Table x: Output structure of site_xy, which holds spatial coordinates of sampled sites.

site_id	x (longitude)	y (latitude)
1	30.0	-20.0
2	31.0	-21.0
3	32.0	-22.0

Table x: Output structure of site_sp, the site-by-species matrix used for biodiversity assessments.

site_id	sp_1 (pa/abund)	sp_2 (pa/abund)	sp_3 (pa/abund)	sp_4 (pa/abund)	sp_... (pa/abund)
1	1	0	0	0	1
2	0	1	1	0	1
3	1	0	1	1	1

Table x: Output structure of site_env, the site-by-environment matrix linking species and environmental data.

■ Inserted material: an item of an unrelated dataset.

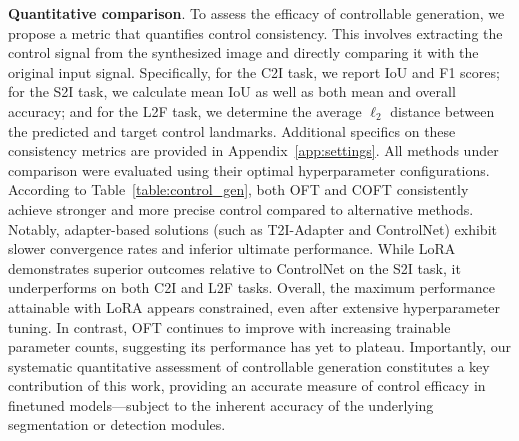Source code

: \textbf{Quantitative comparison}. To assess the efficacy of controllable generation, we propose a metric that quantifies control consistency. This involves extracting the control signal from the synthesized image and directly comparing it with the original input signal. Specifically, for the C2I task, we report IoU and F1 scores; for the S2I task, we calculate mean IoU as well as both mean and overall accuracy; and for the L2F task, we determine the average $\ell_2$ distance between the predicted and target control landmarks. Additional specifics on these consistency metrics are provided in Appendix~\ref{app:settings}. All methods under comparison were evaluated using their optimal hyperparameter configurations. According to Table~\ref{table:control_gen}, both OFT and COFT consistently achieve stronger and more precise control compared to alternative methods. Notably, adapter-based solutions (such as T2I-Adapter and ControlNet) exhibit slower convergence rates and inferior ultimate performance. While LoRA demonstrates superior outcomes relative to ControlNet on the S2I task, it underperforms on both C2I and L2F tasks. Overall, the maximum performance attainable with LoRA appears constrained, even after extensive hyperparameter tuning. In contrast, OFT continues to improve with increasing trainable parameter counts, suggesting its performance has yet to plateau. Importantly, our systematic quantitative assessment of controllable generation constitutes a key contribution of this work, providing an accurate measure of control efficacy in finetuned models—subject to the inherent accuracy of the underlying segmentation or detection modules.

site_id	enviro_1 (variable)	enviro_2 (variable)	enviro_3 (variable)	enviro_4 (variable)
1	30	0.123	1	1.45
2	20	0.812	5	8.82
3	10	0.021	4	2.040

Species Co-occurrence and Compositional Analysis

This section provides tools to quantify species co-occurrence patterns and compositional dissimilarities, enabling insights into species interactions and biodiversity composition across landscapes. Objective: Quantify co-occurrence and compositional differences across locations to identify patterns of biodiversity and species interactions. Quantify co-occurrence patterns to assess the frequency with which species are found together across the landscape. This will yield a co-occurrence matrix and a raster layer illustrating spatial patterns in species associations. Quantify compositional dissimilarity to identify spatial variation in species composition across different locations. This analysis will produce dissimilarity matrices and spatially explicit rasters visualizing biodiversity turnover across the study area.

calc_cooc: Computes co-occurrence matrices and rasters to capture how often different species are found together, providing a foundation for analysing species associations.

calc_dissim: Calculates dissimilarity metrics to measure variations in species composition and environmental properties across sites, highlighting areas of compositional turnover.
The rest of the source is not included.